§ Exercise brief
The answer is the set of lines that include "Offer", copied from the data below.

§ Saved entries
************

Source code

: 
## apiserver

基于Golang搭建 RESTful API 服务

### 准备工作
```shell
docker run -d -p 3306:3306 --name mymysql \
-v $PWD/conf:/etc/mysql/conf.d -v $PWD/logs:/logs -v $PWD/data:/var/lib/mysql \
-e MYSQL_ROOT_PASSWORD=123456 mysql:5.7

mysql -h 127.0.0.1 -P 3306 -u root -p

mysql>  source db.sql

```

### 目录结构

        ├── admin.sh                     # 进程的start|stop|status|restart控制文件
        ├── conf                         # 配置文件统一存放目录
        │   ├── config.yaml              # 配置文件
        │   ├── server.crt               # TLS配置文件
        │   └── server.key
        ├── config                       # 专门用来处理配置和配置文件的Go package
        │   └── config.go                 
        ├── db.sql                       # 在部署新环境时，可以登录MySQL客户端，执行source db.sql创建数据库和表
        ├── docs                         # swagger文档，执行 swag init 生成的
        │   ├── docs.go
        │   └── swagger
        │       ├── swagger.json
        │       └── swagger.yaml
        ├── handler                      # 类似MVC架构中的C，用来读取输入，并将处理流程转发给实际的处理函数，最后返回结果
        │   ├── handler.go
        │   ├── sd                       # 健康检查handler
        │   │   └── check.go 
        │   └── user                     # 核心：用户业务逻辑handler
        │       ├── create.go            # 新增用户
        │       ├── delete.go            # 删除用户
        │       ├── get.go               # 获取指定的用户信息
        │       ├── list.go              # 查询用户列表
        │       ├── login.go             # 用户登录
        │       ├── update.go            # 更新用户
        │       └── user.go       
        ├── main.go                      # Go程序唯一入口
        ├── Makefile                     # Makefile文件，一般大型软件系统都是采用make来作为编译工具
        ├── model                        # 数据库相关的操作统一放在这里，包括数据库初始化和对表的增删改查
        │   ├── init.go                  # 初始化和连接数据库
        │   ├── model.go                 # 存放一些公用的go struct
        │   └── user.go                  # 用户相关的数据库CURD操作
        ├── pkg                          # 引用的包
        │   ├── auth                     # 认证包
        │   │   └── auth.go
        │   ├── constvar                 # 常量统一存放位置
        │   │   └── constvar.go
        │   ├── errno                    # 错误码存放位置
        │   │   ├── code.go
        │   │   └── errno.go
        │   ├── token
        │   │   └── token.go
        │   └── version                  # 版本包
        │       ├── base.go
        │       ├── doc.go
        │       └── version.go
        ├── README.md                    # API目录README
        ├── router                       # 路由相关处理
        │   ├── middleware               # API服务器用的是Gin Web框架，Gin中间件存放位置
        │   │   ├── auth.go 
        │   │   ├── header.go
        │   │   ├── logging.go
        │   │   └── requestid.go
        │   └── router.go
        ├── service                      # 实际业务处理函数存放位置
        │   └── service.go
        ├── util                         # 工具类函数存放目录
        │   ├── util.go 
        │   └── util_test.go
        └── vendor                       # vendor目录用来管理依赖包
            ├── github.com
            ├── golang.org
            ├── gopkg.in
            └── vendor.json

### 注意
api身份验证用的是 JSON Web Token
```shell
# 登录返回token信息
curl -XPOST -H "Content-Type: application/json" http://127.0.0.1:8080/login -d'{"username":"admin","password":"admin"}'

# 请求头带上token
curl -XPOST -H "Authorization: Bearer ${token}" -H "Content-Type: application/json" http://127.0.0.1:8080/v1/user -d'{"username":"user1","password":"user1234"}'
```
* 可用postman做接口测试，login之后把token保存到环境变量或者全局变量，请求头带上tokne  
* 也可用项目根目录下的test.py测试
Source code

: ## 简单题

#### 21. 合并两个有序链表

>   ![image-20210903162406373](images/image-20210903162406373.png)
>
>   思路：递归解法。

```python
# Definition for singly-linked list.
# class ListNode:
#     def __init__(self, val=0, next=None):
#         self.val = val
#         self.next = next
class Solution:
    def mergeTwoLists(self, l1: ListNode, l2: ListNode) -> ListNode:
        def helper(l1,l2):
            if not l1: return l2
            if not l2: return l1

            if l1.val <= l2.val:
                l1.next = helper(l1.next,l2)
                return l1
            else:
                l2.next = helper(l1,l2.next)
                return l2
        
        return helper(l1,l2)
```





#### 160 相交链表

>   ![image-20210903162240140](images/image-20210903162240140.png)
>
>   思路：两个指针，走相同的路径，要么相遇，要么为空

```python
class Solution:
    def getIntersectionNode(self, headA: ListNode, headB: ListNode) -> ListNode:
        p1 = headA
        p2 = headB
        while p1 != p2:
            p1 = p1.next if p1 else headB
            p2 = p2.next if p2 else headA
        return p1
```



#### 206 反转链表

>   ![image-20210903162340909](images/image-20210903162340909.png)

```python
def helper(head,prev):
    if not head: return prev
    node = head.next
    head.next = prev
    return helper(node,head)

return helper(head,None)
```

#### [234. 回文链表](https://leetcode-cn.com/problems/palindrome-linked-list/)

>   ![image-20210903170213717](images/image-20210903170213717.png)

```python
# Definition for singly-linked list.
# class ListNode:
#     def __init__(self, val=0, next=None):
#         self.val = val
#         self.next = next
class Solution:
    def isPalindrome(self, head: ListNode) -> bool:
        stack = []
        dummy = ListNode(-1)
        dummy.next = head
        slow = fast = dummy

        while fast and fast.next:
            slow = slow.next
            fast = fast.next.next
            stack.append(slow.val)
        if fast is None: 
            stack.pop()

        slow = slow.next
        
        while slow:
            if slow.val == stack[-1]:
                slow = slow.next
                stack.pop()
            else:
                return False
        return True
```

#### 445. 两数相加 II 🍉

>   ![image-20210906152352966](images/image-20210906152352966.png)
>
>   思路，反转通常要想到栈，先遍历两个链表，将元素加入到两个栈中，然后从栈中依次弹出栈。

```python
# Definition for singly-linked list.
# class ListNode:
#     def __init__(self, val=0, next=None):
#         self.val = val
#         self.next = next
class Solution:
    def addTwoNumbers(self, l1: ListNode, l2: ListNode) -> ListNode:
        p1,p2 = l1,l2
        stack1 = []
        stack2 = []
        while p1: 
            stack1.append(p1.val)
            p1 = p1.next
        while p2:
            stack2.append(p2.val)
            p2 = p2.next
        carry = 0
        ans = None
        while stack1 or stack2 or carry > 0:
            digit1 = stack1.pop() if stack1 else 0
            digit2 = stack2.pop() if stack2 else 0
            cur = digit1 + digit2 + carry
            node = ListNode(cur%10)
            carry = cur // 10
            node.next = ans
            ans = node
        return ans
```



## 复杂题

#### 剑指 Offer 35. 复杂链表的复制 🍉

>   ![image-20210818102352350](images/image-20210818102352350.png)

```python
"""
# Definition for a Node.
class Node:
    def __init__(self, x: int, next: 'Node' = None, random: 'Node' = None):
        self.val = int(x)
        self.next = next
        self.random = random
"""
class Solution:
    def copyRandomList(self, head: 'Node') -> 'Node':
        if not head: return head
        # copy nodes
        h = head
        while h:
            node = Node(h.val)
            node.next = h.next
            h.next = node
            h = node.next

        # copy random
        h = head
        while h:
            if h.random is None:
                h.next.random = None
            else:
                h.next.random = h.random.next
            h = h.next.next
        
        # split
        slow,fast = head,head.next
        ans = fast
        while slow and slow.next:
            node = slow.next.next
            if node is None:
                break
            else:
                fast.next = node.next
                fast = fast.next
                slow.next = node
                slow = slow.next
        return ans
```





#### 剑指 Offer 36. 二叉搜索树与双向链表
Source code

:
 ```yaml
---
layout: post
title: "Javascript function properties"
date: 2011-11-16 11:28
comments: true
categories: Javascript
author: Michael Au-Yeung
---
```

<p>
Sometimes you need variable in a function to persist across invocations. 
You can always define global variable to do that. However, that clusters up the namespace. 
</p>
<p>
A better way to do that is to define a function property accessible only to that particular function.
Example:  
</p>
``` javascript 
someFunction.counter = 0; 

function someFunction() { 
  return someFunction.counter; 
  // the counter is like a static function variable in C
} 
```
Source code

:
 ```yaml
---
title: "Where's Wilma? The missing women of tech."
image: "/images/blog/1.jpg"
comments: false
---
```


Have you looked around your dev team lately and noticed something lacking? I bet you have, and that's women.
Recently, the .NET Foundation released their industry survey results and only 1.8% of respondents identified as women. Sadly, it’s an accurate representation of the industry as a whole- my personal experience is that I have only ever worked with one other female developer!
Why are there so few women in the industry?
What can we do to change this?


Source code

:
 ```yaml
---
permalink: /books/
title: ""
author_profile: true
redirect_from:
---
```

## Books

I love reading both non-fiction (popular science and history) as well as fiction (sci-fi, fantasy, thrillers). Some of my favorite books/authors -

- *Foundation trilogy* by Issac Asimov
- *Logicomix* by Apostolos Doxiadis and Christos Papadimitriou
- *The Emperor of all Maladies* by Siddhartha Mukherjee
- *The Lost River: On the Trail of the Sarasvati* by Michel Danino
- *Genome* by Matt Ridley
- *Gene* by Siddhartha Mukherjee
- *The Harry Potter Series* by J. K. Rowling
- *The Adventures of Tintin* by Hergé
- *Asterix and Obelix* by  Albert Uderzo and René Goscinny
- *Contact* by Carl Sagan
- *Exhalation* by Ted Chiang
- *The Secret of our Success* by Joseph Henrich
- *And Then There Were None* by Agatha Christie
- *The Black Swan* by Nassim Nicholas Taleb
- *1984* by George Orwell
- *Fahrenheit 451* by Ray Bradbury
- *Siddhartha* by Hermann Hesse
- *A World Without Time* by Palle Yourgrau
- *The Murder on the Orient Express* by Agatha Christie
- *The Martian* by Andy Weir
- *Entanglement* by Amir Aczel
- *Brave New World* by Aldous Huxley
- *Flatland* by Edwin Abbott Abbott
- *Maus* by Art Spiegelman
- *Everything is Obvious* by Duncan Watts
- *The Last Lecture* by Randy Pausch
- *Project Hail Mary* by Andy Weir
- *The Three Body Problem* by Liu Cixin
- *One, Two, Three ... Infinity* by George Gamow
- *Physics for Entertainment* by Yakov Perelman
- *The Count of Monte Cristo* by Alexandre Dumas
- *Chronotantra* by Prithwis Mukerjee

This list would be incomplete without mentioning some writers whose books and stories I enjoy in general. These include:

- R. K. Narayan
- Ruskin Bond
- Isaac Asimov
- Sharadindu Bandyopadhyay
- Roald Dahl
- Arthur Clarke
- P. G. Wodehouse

************

§ Answer section
#### 剑指 Offer 35. 复杂链表的复制 🍉
#### 剑指 Offer 36. 二叉搜索树与双向链表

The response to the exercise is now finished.